The following is an example identity-based policy that grants permissions for one AWS Glue action (GetTables). The wildcard character (*) in the Resource value means that you are granting permission to this action to obtain names and details of all the tables in a database in the Data Catalog. If the user also has access to other catalogs through a resource policy, it is given access to these resources too.

{
    "Version": "2012-10-17",
    "Statement": [
        {
            "Sid": "GetTables",
            "Effect": "Allow",
            "Action": [
                "glue:GetTables"
            ],
            "Resource": "*"
        }
    ]
}
For more information about using identity-based policies with AWS Glue, see Identity-Based Policies (IAM Policies) for Access Control. For more information about users, groups, roles, and permissions, see Identities (Users, Groups, and Roles) in the IAM User Guide.

Resource-Based Policies
Other services, such as Amazon S3, also support resource-based permissions policies. For example, you can attach a policy to an S3 bucket to manage access permissions to that bucket.

Specifying Policy Elements: Actions, Effects, and Principals
For each AWS Glue resource, the service defines a set of API operations.

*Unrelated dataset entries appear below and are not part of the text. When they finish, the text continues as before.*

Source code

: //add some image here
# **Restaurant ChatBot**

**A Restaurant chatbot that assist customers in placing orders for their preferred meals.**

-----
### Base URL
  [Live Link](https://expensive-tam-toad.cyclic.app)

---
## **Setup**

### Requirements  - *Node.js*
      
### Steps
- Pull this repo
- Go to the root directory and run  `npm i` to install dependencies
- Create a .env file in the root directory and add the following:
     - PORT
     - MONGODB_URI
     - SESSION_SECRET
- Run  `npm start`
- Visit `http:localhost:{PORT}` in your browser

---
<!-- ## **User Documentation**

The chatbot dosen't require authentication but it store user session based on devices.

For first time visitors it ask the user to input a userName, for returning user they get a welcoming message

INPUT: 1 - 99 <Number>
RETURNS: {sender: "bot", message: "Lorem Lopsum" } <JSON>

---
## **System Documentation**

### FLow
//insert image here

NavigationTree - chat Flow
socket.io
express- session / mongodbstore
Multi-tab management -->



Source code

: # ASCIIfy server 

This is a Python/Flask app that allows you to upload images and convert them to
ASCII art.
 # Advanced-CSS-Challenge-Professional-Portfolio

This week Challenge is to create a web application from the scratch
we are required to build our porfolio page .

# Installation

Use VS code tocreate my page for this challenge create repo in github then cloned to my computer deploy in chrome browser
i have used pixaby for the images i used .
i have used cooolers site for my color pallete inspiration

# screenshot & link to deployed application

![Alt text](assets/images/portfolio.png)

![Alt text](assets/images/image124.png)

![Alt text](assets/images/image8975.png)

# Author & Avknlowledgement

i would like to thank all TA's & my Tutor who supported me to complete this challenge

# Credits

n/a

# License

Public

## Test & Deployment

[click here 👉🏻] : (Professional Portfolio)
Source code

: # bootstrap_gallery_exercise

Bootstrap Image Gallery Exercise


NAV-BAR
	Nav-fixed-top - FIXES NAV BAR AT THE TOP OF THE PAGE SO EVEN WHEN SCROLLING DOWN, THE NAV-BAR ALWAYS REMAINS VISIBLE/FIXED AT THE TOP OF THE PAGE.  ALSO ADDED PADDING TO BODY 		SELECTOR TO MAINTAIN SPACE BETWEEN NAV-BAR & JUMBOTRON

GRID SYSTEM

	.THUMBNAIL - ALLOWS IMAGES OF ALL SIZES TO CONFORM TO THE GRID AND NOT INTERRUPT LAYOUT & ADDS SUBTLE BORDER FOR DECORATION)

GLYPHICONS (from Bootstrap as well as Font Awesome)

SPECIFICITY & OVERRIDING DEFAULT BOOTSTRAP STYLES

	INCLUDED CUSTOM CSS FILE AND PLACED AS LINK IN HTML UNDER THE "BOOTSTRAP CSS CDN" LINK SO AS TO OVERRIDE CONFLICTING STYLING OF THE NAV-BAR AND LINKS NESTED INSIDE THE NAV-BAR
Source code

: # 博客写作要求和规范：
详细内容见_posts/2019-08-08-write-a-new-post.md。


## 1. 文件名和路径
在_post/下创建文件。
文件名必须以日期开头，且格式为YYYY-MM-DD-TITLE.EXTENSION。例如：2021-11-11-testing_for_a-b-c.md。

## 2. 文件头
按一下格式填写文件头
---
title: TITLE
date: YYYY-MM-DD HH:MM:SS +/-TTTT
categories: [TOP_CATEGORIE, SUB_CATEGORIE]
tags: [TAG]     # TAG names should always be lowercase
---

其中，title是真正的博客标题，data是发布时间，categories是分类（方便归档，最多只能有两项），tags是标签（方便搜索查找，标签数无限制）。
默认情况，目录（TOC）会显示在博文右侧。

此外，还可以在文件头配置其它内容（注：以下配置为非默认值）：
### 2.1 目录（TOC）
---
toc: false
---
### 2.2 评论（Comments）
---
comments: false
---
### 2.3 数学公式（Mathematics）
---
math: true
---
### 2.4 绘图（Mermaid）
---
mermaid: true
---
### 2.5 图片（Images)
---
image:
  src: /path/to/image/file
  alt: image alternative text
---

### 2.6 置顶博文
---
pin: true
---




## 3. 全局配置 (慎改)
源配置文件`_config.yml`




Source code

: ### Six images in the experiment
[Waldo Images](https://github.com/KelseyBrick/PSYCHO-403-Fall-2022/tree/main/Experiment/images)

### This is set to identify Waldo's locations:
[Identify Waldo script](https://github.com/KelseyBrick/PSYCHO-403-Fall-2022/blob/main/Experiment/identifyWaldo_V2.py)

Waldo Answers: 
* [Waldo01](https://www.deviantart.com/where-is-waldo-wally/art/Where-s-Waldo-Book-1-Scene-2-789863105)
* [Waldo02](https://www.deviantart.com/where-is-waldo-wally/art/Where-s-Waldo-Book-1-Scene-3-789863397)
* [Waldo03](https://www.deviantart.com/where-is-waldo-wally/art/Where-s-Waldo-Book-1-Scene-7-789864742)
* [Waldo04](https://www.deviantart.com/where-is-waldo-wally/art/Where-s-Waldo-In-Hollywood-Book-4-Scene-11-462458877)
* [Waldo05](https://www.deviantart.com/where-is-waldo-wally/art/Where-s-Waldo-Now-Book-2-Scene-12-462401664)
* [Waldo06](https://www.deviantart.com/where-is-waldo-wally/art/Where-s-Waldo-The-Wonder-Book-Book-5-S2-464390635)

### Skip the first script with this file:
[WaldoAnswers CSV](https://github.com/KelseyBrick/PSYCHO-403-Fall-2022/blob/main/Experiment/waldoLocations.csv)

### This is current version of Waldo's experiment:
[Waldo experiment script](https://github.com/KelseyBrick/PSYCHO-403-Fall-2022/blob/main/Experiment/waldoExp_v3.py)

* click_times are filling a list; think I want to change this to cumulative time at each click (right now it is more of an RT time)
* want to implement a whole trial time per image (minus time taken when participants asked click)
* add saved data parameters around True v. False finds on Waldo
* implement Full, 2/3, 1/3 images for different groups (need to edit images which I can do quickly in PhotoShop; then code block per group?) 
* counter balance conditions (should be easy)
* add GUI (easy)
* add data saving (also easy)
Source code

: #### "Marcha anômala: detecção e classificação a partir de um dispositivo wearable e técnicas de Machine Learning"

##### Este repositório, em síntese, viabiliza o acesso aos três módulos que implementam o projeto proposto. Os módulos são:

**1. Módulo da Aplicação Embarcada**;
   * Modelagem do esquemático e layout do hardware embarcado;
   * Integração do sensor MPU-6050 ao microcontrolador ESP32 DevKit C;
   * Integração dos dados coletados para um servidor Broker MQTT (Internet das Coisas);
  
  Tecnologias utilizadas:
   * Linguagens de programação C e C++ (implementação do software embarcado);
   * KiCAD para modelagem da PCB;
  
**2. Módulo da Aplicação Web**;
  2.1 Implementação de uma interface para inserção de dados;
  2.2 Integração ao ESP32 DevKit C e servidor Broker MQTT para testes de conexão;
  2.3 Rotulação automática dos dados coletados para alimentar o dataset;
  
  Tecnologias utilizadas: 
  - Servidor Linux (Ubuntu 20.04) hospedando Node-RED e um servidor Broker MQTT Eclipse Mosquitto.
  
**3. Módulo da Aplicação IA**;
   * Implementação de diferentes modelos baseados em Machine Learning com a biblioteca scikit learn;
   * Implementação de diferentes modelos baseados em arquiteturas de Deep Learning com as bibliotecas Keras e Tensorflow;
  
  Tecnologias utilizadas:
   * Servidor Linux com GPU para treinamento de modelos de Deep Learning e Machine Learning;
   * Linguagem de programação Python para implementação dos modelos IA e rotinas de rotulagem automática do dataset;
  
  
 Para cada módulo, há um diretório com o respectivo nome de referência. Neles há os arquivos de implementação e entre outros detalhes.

To grant permissions for these API operations, AWS Glue defines a set of actions that you can specify in a policy. Some API operations can require permissions for more than one action in order to perform the API operation. For more information about resources and API operations, see AWS Glue Resources and Operations and AWS Glue AWS Glue API.

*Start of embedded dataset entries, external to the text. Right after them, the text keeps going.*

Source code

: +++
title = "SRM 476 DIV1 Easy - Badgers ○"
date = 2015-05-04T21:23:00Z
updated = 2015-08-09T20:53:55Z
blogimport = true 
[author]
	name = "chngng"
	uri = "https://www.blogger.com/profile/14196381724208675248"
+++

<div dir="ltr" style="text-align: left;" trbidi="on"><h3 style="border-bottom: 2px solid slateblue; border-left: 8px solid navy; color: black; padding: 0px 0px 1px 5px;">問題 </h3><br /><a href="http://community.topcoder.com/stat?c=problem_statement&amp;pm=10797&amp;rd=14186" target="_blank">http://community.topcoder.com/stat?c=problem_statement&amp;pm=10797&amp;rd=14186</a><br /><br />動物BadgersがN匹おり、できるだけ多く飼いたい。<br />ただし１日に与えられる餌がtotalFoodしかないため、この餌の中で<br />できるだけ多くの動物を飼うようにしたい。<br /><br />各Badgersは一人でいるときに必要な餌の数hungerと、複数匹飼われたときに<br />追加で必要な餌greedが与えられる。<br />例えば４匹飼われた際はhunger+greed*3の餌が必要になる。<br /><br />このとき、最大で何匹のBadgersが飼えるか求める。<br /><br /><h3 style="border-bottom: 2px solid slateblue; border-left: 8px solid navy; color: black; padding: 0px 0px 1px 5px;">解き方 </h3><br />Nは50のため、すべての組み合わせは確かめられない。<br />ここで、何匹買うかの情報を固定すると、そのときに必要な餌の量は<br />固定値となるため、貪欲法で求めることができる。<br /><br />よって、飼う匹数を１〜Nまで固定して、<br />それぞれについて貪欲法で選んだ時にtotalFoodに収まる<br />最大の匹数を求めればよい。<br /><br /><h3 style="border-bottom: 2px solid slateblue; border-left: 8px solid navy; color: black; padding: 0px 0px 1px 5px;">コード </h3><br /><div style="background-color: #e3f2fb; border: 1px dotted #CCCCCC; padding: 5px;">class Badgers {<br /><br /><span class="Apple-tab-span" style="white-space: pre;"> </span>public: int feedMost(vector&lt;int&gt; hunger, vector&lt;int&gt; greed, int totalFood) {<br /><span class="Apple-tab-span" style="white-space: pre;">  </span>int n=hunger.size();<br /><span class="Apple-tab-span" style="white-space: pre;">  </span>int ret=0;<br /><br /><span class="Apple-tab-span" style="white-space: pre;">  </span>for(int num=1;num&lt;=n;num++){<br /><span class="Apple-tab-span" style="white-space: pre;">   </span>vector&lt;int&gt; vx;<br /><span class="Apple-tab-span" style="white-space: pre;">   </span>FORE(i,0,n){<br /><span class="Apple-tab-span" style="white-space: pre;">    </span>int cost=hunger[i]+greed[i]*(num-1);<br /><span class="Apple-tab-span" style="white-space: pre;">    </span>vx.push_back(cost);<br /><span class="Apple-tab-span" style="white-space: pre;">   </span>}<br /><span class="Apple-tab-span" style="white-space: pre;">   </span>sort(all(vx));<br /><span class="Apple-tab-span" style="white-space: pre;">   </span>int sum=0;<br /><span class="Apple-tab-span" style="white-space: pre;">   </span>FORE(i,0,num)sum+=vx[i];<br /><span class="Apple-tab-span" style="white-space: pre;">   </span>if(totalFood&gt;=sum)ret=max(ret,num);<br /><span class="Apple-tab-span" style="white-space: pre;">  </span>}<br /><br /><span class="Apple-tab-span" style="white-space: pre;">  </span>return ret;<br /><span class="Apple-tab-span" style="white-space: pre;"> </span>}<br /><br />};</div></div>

The following are the most basic policy elements:

Resource – You use an Amazon Resource Name (ARN) to identify the resource that the policy applies to. For more information, see AWS Glue Resources and Operations.

Action – You use action keywords to identify resource operations that you want to allow or deny. For example, you can use create to allow users to create a table.

Effect – You specify the effect, either allow or deny, when the user requests the specific action. If you don't explicitly grant access to (allow) a resource, access is implicitly denied. You can also explicitly deny access to a resource, which you might do to make sure that a user cannot access it, even if a different policy grants access.

Principal – In identity-based policies (IAM policies), the user that the policy is attached to is the implicit principal. For resource-based policies, you specify the user, account, service, or other entity that you want to receive permissions (applies to resource-based policies only). AWS Glue doesn't support resource-based policies.

To learn more about IAM policy syntax and descriptions, see IAM JSON Policy Reference in the IAM User Guide.

For a table showing all of the AWS Glue API operations and the resources that they apply to, see AWS Glue API Permissions: Actions and Resources Reference.

Specifying Conditions in a Policy
When you grant permissions, you can use the access policy language to specify the conditions when a policy should take effect. For example, you might want a policy to be applied only after a specific date. For more information about specifying conditions in a policy language, see Condition in the IAM User Guide.

To express conditions, you use predefined condition keys. There are AWS-wide condition keys and AWS Glue–specific keys that you can use as appropriate. For a complete list of AWS-wide keys, see Available Keys for Conditions in the IAM User Guide.